この法律の問題点は、プロパガンダとは何か、デモとは何かといったことが定義されておらず、影響が計り知れないということです。罰金も非常に高額ですが、人々に「自己検閲」させることが目的なのでしょう。

たとえば、私はある人権団体のホームページに、さまざまな家族に関する記事を投稿しています。最近そのサイトを見てみたのですが、LGBTの家族を取り上げた記事だけが削除されていました。まだ法律が施行されていないのにもかかわらずです。

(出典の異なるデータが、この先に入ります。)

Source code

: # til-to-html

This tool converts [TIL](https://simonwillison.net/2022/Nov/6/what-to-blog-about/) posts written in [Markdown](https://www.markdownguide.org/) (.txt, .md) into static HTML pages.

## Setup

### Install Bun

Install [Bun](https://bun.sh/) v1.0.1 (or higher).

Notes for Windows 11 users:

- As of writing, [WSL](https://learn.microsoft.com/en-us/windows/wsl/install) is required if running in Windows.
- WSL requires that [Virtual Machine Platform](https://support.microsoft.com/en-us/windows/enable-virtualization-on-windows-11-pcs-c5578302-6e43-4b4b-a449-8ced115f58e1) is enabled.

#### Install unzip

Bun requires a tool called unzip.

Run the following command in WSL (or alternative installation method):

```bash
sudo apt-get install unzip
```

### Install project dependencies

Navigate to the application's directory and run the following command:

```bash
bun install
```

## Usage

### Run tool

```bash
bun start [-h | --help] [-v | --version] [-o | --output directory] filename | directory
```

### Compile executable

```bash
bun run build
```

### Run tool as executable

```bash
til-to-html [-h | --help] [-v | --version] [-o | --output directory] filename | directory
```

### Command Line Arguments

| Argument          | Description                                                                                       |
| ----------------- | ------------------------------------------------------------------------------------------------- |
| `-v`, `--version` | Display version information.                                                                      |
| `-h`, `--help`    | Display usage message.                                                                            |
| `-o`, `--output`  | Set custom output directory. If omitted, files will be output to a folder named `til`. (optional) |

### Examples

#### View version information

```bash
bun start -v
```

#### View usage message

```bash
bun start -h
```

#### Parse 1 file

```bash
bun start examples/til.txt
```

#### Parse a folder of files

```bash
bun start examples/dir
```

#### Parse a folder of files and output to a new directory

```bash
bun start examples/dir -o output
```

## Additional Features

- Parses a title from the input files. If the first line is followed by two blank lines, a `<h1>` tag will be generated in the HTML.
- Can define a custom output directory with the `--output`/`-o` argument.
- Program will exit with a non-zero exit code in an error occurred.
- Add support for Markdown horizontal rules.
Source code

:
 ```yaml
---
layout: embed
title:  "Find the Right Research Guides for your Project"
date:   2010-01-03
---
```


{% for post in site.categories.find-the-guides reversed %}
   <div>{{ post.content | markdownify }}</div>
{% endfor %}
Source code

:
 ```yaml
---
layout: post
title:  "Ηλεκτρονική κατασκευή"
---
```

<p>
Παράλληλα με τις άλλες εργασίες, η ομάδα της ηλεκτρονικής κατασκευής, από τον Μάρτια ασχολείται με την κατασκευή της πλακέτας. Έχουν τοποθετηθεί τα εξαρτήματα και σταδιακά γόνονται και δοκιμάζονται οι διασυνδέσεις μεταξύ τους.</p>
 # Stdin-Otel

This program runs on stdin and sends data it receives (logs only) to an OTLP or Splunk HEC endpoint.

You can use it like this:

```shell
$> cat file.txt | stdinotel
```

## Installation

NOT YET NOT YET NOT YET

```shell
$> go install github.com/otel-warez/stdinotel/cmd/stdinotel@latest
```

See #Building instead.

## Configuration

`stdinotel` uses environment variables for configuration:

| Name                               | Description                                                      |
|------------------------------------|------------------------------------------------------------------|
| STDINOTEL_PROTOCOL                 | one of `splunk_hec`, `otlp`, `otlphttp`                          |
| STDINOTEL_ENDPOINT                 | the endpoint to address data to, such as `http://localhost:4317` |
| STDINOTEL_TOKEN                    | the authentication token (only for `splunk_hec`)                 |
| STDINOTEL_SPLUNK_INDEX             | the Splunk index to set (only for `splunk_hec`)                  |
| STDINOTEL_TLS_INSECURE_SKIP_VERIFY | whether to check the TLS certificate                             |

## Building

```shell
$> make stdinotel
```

こうした自己検閲によって、LGBTの人々の声が表に出なくなり、それによってLGBTのステレオタイプが広まることになるのではないかと危惧しています。

――「特別軍事作戦(ウクライナ侵攻)」と反LGBT法の関係についてどう考えますか?

いまロシア国内では、ウクライナ前線での状況に対して不満が蔓延しつつあり、皆が「できるだけ早く終結してほしい」と考えています。ですから、ロシア政府には、ウクライナで起きていることから国民の目を逸らす何か、彼らの支持基盤の中心である保守層に訴えかける何かが必要なのです。そこで反LGBTという切り札が使われているのです。

■私たちは諦めない

いつの時代にも、世界の他の国々と同じように、ロシアにはLGBTの人々が存在していました。スターリン時代でさえも、人々は何とか生き延びて、愛し合ってきたのです。私たちは諦めるつもりはありません。

今回の反LGBT法についても、これまで当たり前だったコンテンツが禁止されるわけですから、「何かがおかしい」と思う人が増えるかもしれません。ロシアが真の民主国家になるためには、人々にはびこっている帝国主義を乗り越えて行かなければなりません。それは非常に苦しいプロセスですが、苦い薬を飲んで、健康を取り戻して行かなくてはならないのです。